- **Assignment**:
Your task is to repeat exactly the lines below between the line holding "dibesarkannya dirinya sampai" and the line holding "orang-orang bersenjata akan", inclusive, and only those.
○ ○ ○ ○ ○ ○ ○
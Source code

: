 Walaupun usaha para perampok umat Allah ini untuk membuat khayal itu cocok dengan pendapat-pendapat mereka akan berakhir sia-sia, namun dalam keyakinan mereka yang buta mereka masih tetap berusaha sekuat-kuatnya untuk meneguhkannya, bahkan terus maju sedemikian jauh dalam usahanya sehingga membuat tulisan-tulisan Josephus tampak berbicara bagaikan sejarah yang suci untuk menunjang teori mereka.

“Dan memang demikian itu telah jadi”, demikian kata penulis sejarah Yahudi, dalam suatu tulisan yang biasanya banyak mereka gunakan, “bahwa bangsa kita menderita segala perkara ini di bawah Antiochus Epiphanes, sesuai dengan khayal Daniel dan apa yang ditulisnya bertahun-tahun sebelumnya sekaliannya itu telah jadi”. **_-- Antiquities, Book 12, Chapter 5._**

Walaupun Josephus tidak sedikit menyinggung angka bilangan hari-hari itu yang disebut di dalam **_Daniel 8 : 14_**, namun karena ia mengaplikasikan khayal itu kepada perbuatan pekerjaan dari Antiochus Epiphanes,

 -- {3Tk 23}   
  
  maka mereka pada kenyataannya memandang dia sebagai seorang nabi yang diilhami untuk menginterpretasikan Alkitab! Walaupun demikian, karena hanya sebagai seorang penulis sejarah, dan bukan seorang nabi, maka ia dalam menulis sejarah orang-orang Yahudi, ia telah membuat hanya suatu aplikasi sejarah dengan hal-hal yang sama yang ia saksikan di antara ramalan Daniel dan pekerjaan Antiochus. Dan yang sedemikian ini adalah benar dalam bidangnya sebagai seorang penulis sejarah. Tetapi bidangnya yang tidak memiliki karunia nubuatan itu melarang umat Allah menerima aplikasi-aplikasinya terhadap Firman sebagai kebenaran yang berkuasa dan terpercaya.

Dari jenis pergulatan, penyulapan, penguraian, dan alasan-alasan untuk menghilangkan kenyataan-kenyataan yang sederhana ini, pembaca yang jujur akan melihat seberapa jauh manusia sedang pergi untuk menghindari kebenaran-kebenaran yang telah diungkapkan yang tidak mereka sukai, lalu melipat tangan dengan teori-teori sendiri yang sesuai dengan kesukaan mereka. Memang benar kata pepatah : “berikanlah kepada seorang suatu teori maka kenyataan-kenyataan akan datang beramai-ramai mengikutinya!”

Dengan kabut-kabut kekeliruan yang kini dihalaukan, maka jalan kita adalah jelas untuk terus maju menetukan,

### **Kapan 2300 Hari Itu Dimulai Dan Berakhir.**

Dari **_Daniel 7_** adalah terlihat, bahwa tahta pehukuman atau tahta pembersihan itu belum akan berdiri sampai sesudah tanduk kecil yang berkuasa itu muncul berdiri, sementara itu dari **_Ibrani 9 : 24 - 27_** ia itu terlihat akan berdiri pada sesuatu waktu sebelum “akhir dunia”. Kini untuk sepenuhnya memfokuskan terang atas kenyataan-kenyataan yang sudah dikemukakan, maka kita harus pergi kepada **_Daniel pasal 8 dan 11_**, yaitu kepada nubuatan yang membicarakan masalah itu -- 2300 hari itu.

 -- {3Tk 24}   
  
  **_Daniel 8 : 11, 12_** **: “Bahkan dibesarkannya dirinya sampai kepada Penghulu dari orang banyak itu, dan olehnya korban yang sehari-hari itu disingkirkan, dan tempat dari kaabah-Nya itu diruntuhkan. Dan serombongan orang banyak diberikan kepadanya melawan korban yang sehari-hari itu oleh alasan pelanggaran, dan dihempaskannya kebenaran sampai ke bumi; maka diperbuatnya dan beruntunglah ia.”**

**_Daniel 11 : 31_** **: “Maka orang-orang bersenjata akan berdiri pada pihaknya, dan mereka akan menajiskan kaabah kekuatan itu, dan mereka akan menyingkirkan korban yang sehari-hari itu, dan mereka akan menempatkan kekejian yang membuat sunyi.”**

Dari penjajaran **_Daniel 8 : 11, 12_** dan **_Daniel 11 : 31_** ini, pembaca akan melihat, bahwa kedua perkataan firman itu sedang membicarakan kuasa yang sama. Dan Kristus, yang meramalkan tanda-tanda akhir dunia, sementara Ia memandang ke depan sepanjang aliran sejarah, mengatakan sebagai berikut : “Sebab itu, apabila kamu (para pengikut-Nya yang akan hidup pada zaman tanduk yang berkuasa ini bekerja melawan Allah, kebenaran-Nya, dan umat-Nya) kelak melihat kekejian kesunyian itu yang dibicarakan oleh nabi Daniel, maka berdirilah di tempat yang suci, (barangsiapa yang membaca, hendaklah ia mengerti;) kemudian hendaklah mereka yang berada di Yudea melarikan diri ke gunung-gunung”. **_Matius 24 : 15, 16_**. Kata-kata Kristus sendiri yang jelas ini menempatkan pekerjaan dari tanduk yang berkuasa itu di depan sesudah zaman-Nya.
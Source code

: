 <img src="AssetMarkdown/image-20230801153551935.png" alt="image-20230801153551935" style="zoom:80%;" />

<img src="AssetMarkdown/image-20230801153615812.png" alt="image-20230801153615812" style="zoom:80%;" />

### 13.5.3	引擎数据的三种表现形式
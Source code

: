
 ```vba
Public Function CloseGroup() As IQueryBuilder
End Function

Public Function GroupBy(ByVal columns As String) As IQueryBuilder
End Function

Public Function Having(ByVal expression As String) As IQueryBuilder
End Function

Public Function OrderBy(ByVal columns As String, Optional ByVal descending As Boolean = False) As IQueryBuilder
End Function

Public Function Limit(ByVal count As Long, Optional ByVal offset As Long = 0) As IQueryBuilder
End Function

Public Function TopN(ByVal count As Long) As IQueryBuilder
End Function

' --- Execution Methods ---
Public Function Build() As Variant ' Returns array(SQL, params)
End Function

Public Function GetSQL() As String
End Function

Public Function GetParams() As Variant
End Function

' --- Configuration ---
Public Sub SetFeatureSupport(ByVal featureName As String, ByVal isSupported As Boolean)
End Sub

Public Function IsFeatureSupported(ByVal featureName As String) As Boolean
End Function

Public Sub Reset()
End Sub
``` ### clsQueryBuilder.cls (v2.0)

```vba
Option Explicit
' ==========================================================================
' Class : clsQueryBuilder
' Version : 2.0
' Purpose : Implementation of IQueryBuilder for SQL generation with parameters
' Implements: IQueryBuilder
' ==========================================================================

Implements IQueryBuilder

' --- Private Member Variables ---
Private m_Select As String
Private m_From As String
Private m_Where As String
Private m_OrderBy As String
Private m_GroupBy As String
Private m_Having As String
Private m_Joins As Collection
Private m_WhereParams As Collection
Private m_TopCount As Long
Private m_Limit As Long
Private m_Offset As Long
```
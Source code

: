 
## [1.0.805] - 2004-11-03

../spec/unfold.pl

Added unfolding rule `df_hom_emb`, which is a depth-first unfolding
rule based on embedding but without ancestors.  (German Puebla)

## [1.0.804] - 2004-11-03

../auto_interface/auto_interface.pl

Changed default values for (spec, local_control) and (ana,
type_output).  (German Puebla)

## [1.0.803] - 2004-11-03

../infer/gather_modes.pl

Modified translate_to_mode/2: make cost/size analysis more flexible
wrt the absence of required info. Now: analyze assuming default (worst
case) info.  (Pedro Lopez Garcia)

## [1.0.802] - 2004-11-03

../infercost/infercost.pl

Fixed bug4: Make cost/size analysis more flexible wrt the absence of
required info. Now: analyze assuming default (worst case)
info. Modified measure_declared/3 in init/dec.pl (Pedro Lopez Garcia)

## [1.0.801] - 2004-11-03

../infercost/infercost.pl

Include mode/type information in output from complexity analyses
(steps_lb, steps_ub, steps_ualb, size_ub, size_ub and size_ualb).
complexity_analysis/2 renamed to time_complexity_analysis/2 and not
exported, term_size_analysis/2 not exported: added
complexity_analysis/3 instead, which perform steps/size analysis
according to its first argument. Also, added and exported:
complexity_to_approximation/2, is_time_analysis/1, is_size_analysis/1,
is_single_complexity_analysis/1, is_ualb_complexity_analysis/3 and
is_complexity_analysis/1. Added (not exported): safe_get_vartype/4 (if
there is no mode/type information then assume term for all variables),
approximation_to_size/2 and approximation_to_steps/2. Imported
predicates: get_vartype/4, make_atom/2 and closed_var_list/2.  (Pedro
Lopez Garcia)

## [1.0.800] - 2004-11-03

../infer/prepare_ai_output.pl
○ ○ ○ ○ ○ ○ ○
- **Answer space**:
  **_Daniel 8 : 11, 12_** **: “Bahkan dibesarkannya dirinya sampai kepada Penghulu dari orang banyak itu, dan olehnya korban yang sehari-hari itu disingkirkan, dan tempat dari kaabah-Nya itu diruntuhkan. Dan serombongan orang banyak diberikan kepadanya melawan korban yang sehari-hari itu oleh alasan pelanggaran, dan dihempaskannya kebenaran sampai ke bumi; maka diperbuatnya dan beruntunglah ia.”**

**_Daniel 11 : 31_** **: “Maka orang-orang bersenjata akan berdiri pada pihaknya, dan mereka akan menajiskan kaabah kekuatan itu, dan mereka akan menyingkirkan korban yang sehari-hari itu, dan mereka akan menempatkan kekejian yang membuat sunyi.”**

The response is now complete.